There are a number of causes of a low ADAMTS13 activity measured by the above techniques. In classical TTP due to the presence of an autoantibody that either accelerates clearance of ADAMTS13 or inhibits its activity, ADAMTS13 during the acute phase is low (<10 IU/dL) or undetectable.

Measurement of ADAMTS13 activity in patients with a history of classical TTP is important because low levels have been shown to be predictive of relapse.

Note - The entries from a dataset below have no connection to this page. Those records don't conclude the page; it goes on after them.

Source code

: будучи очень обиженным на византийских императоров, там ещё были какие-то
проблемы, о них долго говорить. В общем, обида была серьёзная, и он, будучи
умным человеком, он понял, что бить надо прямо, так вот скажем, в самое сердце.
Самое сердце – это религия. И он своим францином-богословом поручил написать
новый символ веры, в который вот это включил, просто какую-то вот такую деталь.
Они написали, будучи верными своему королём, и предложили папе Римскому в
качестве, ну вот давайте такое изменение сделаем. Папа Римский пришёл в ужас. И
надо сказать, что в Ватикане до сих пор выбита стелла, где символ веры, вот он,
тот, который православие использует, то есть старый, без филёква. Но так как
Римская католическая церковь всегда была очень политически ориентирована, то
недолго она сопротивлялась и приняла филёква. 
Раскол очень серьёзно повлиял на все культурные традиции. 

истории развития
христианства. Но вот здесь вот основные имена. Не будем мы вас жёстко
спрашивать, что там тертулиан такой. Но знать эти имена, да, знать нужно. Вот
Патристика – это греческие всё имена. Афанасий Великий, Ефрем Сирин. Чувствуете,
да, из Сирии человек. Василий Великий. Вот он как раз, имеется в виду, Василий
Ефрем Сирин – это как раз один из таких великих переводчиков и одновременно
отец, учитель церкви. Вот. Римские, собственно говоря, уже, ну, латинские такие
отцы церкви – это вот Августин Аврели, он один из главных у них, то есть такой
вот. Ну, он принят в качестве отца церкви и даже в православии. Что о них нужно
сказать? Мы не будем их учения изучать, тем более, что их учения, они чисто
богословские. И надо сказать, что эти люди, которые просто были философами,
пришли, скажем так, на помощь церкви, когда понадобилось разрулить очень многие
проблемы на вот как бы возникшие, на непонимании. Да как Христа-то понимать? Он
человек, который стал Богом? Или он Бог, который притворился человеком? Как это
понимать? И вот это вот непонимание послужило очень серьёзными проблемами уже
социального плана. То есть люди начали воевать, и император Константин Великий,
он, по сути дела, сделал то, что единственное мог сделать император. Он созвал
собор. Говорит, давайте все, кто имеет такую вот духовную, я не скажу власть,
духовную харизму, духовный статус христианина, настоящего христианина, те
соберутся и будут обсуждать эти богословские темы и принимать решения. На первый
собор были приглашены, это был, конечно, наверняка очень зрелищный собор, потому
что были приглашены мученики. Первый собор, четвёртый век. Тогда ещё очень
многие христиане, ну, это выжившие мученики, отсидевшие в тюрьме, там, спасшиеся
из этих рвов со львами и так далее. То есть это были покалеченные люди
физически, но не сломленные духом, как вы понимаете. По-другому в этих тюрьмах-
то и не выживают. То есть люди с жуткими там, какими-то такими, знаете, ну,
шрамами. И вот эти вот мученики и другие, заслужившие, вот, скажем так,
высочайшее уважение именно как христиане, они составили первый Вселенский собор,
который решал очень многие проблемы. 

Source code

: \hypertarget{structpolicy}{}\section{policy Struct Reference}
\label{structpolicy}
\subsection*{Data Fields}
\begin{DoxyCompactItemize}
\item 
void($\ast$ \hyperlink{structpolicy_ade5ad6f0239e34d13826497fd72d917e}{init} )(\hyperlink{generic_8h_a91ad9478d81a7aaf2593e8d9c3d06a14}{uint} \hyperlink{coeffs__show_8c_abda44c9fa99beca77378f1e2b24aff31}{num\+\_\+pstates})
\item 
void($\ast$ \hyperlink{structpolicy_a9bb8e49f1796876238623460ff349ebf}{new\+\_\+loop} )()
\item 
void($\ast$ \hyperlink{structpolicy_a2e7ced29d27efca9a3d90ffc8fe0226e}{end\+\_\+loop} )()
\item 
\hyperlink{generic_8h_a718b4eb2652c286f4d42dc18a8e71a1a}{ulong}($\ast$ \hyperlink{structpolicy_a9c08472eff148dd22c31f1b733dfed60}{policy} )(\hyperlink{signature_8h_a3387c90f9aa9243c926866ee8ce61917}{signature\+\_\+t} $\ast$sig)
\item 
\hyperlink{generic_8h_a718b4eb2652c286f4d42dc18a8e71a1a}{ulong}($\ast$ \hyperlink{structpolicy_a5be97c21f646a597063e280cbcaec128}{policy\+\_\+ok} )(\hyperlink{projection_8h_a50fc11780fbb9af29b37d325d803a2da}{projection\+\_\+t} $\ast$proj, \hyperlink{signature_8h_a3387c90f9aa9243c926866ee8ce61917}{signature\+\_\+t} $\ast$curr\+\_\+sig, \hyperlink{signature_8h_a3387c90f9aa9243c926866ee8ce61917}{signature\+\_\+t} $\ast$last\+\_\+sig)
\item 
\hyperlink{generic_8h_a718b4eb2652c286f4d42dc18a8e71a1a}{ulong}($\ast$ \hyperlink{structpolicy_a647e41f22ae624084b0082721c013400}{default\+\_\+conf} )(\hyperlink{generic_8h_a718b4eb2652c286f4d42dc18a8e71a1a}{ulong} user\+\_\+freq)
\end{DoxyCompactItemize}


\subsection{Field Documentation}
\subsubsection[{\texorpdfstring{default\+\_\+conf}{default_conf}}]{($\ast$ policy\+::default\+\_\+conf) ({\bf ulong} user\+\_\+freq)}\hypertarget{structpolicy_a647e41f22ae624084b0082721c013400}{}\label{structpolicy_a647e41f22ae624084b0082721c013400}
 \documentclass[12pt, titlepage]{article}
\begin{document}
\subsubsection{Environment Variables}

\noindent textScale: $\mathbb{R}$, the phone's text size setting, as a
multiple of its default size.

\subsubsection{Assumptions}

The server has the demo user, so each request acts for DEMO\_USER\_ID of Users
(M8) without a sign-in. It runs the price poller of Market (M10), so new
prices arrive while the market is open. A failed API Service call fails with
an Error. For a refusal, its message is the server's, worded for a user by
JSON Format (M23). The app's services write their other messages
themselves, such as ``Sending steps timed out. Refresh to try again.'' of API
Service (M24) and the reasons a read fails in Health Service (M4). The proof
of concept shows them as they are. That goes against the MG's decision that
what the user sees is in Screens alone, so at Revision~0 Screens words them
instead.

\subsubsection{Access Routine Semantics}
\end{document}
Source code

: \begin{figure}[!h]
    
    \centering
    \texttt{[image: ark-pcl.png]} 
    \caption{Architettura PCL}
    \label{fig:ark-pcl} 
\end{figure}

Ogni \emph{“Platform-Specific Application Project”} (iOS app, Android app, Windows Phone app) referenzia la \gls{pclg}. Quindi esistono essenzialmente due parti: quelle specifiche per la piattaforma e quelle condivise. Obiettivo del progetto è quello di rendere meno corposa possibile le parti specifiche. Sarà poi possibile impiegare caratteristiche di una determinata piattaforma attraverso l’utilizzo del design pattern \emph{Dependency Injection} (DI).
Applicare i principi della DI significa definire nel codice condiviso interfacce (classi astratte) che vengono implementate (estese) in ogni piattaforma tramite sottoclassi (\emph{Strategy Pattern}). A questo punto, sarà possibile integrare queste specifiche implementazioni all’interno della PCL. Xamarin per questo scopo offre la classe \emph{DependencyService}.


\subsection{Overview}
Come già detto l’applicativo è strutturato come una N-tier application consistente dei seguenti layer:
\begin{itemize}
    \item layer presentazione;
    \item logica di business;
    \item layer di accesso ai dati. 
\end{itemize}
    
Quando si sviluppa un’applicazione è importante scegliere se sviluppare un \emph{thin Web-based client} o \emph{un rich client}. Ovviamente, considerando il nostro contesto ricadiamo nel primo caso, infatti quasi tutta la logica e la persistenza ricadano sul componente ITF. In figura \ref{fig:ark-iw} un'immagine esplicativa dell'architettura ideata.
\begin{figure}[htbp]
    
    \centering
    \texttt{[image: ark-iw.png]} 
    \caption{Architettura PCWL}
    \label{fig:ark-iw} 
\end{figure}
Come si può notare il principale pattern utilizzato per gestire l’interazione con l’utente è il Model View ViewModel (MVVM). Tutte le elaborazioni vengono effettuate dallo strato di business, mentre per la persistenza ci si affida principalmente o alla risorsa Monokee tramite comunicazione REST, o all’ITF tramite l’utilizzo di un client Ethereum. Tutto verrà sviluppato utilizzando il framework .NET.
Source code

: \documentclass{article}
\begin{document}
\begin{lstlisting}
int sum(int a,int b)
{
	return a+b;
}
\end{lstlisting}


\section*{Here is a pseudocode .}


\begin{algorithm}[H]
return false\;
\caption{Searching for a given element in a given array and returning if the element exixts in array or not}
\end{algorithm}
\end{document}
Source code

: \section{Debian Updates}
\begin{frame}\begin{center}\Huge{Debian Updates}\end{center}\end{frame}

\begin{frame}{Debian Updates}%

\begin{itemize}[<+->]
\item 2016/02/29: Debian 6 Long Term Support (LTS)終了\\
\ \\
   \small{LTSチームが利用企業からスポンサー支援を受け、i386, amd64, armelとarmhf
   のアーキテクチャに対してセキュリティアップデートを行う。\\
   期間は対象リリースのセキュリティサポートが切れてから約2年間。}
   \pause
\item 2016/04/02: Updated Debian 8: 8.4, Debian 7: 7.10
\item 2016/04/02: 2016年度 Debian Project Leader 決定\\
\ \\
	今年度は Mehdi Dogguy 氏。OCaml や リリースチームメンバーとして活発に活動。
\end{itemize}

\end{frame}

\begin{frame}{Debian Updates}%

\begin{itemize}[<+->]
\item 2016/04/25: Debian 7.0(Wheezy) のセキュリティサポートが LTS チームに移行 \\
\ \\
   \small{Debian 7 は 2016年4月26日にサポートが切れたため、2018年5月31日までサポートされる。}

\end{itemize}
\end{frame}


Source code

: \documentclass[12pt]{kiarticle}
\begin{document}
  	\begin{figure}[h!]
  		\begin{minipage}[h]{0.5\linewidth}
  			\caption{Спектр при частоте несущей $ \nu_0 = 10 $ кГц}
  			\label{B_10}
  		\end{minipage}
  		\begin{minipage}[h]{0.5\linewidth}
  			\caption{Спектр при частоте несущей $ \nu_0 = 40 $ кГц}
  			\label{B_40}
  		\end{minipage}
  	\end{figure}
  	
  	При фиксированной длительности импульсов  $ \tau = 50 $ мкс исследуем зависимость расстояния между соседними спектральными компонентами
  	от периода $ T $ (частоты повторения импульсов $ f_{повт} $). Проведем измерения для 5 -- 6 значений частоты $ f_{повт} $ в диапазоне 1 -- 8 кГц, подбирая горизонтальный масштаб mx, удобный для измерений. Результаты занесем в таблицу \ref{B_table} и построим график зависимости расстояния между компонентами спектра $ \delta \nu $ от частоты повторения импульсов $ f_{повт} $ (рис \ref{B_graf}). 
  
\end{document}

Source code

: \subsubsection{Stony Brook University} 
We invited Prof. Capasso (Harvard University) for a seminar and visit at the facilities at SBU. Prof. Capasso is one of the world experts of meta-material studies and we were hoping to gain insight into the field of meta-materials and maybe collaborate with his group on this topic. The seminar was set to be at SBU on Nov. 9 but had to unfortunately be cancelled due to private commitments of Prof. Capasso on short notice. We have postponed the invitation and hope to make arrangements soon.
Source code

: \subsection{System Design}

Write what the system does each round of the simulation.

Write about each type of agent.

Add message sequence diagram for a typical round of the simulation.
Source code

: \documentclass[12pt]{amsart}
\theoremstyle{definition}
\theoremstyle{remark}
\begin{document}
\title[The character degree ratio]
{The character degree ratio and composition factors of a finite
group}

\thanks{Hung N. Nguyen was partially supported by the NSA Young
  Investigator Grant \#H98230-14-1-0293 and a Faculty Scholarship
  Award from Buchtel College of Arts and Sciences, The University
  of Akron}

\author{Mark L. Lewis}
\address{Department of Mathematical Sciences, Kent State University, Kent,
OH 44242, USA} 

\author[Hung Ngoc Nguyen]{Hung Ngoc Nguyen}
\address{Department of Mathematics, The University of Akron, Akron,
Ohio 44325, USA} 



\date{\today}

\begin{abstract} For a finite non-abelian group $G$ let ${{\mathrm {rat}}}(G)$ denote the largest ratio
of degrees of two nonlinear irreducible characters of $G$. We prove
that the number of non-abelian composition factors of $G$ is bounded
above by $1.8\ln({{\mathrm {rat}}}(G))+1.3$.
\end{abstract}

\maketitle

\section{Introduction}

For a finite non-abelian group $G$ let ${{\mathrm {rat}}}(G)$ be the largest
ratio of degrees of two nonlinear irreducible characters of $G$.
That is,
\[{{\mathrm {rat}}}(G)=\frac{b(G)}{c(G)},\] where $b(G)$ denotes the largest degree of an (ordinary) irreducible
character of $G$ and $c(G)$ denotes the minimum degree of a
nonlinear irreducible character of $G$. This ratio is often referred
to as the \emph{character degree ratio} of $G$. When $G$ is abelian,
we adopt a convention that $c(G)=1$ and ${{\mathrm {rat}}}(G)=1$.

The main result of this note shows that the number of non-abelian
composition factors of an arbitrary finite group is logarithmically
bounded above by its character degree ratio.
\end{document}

ADAMTS13 IgG antibody and ADAMTS13 antigen levels correlate with outcome in TTP with increased cardiac and neurological involvement and increased mortality.

Reference Ranges

The normal range for ADAMTS13 ranges widely depending upon the method by which the assay is performed. In general the normal range lies between 50-150 IU/dL derived from healthy individuals.

TTP is characterised by a severe deficiency (<10IU/dL) of ADAMTS13.

What Test Next

Assays of ADAMTS13 are usually performed to establish or to exclude a diagnosis of TTP. If a low ADAMTS13 activity is found, studies should be undertaken to establish if an inhibitor is present and if not one should consider the possibility of congenital TTP [Upshaw-Schülman syndrome]. Not all cases of congenital TTP present in childhood. In suspected cases of congenital TTP, sequence analysis of the ADMTS13 gene should be performed.